One of Dakotah’s closest friends, Christina Wardlaw, who sat through the trial, told me that she had to suppress the urge to laugh as she listened to Dakotah’s recorded conversations with the police. “He still saw himself as the same old Dakotah, jabbering and singing and making jokes,” she said. “He had no idea what he’d become.”

Dakotah’s reaction, with its apparent remorselessness, less than three hours after shooting his grandfather, was discussed by three witnesses for the prosecution. It also figured in the jurors’ deliberations. They asked to view Dakotah’s videotaped conversation with the detective again, and an hour after watching the tape, and just three hours after beginning deliberations, they announced that Dakotah was guilty of first-degree homicide.

One juror told me that several people on the jury were troubled by Dakotah’s youth, but they’d been instructed that if the evidence indicated that the offense was premeditated and deliberate the crime was first-degree murder. Age had no place in that calculus. As is required under Michigan law, the jury was not informed that the conviction carried the automatic penalty of life imprisonment without the possibility of parole.

The video from yesterday reminded me of this article, the cannibal's comment about how there are consequences to killing someone, and if he had known that earlier many people would still be alive. I had a dream about this recently. I had gotten called in to consult with a child who had just murdered a third party to get back at someone else, like murdered a mutual friend to hurt another person. She was young, maybe 8 years old. I saw some video of her before I was going to meet with her and she was talking about it as if she was talking about how she had stolen someone's bicycle. It was very clear that she didn't understand that killing someone had consequences. I wondered -- should I explain to this girl that killing has consequences? If she's normal but just a little immature, like this Dakotah kid seems to be, then those consequences might weigh her down for the rest of the life until she's just a pile of human garbage. On the other hand, isn't knowing that our actions have consequences what helps us make "better" decisions?

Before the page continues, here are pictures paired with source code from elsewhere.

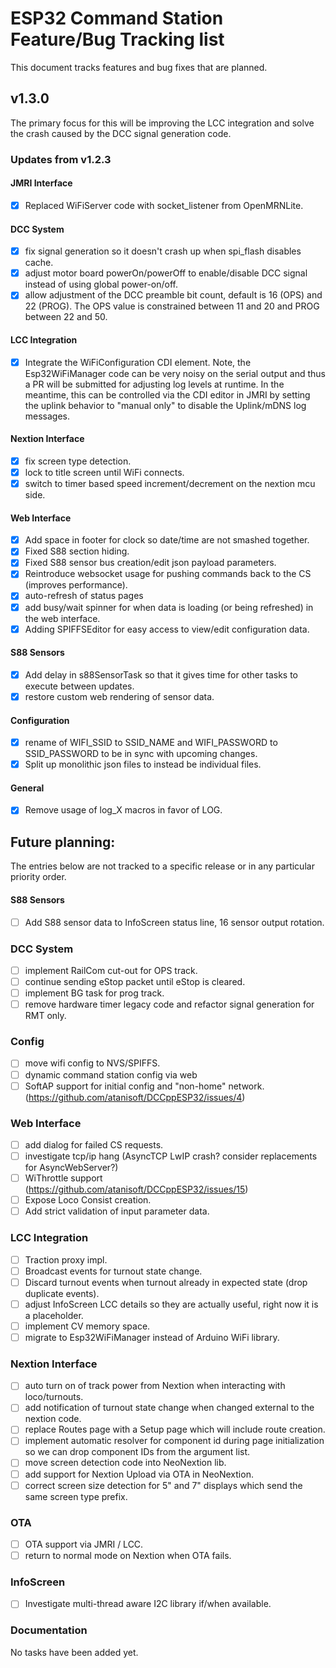 # ESP32 Command Station Feature/Bug Tracking list
This document tracks features and bug fixes that are planned.

## v1.3.0
The primary focus for this will be improving the LCC integration and solve the crash caused by the DCC signal generation code.

### Updates from v1.2.3

#### JMRI Interface

- [x] Replaced WiFiServer code with socket_listener from OpenMRNLite.

#### DCC System

- [x] fix signal generation so it doesn't crash up when spi_flash disables cache.
- [x] adjust motor board powerOn/powerOff to enable/disable DCC signal instead of using global power-on/off.
- [x] allow adjustment of the DCC preamble bit count, default is 16 (OPS) and 22 (PROG). The OPS value is constrained between 11 and 20 and PROG between 22 and 50.

#### LCC Integration

- [x] Integrate the WiFiConfiguration CDI element. Note, the Esp32WiFiManager code can be very noisy on the serial output and thus a PR will be submitted for adjusting log levels at runtime. In the meantime, this can be controlled via the CDI editor in JMRI by setting the uplink behavior to "manual only" to disable the Uplink/mDNS log messages.

#### Nextion Interface

- [x] fix screen type detection.
- [x] lock to title screen until WiFi connects.
- [x] switch to timer based speed increment/decrement on the nextion mcu side.

#### Web Interface

- [x] Add space in footer for clock so date/time are not smashed together.
- [x] Fixed S88 section hiding.
- [x] Fixed S88 sensor bus creation/edit json payload parameters.
- [x] Reintroduce websocket usage for pushing commands back to the CS (improves performance).
- [x] auto-refresh of status pages
- [x] add busy/wait spinner for when data is loading (or being refreshed) in the web interface.
- [x] Adding SPIFFSEditor for easy access to view/edit configuration data.

#### S88 Sensors

- [x] Add delay in s88SensorTask so that it gives time for other tasks to execute between updates.
- [x] restore custom web rendering of sensor data.

#### Configuration

- [x] rename of WIFI_SSID to SSID_NAME and WIFI_PASSWORD to SSID_PASSWORD to be in sync with upcoming changes.
- [x] Split up monolithic json files to instead be individual files.

#### General

- [x] Remove usage of log_X macros in favor of LOG.

## Future planning:
The entries below are not tracked to a specific release or in any particular priority order.

#### S88 Sensors

- [ ] Add S88 sensor data to InfoScreen status line, 16 sensor output rotation.

### DCC System

- [ ] implement RailCom cut-out for OPS track.
- [ ] continue sending eStop packet until eStop is cleared.
- [ ] implement BG task for prog track.
- [ ] remove hardware timer legacy code and refactor signal generation for RMT only.

### Config

- [ ] move wifi config to NVS/SPIFFS.
- [ ] dynamic command station config via web
- [ ] SoftAP support for initial config and "non-home" network. (https://github.com/atanisoft/DCCppESP32/issues/4)

### Web Interface

- [ ] add dialog for failed CS requests.
- [ ] investigate tcp/ip hang (AsyncTCP LwIP crash? consider replacements for AsyncWebServer?)
- [ ] WiThrottle support (https://github.com/atanisoft/DCCppESP32/issues/15)
- [ ] Expose Loco Consist creation.
- [ ] Add strict validation of input parameter data.

### LCC Integration

- [ ] Traction proxy impl.
- [ ] Broadcast events for turnout state change.
- [ ] Discard turnout events when turnout already in expected state (drop duplicate events).
- [ ] adjust InfoScreen LCC details so they are actually useful, right now it is a placeholder.
- [ ] implement CV memory space.
- [ ] migrate to Esp32WiFiManager instead of Arduino WiFi library.

### Nextion Interface

- [ ] auto turn on of track power from Nextion when interacting with loco/turnouts.
- [ ] add notification of turnout state change when changed external to the nextion code.
- [ ] replace Routes page with a Setup page which will include route creation.
- [ ] implement automatic resolver for component id during page initialization so we can drop component IDs from the argument list.
- [ ] move screen detection code into NeoNextion lib.
- [ ] add support for Nextion Upload via OTA in NeoNextion.
- [ ] correct screen size detection for 5" and 7" displays which send the same screen type prefix.

### OTA

- [ ] OTA support via JMRI / LCC.
- [ ] return to normal mode on Nextion when OTA fails.

### InfoScreen

- [ ] Investigate multi-thread aware I2C library if/when available.

### Documentation
No tasks have been added yet.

Tuesday, November 20, 2012

Interview with a cannibal

A reader shared with me this very interesting video about a cannibal and asks: "in the video he mentions that he doesn't feel guilt around these events but he feels the shock of his parent's death. i was wondering if you think he's a sociopath or not. i recall reading that for sociopaths its not necessarily that they don't have empathy or those types of feelings, but rather that it comes with a voluntary switch."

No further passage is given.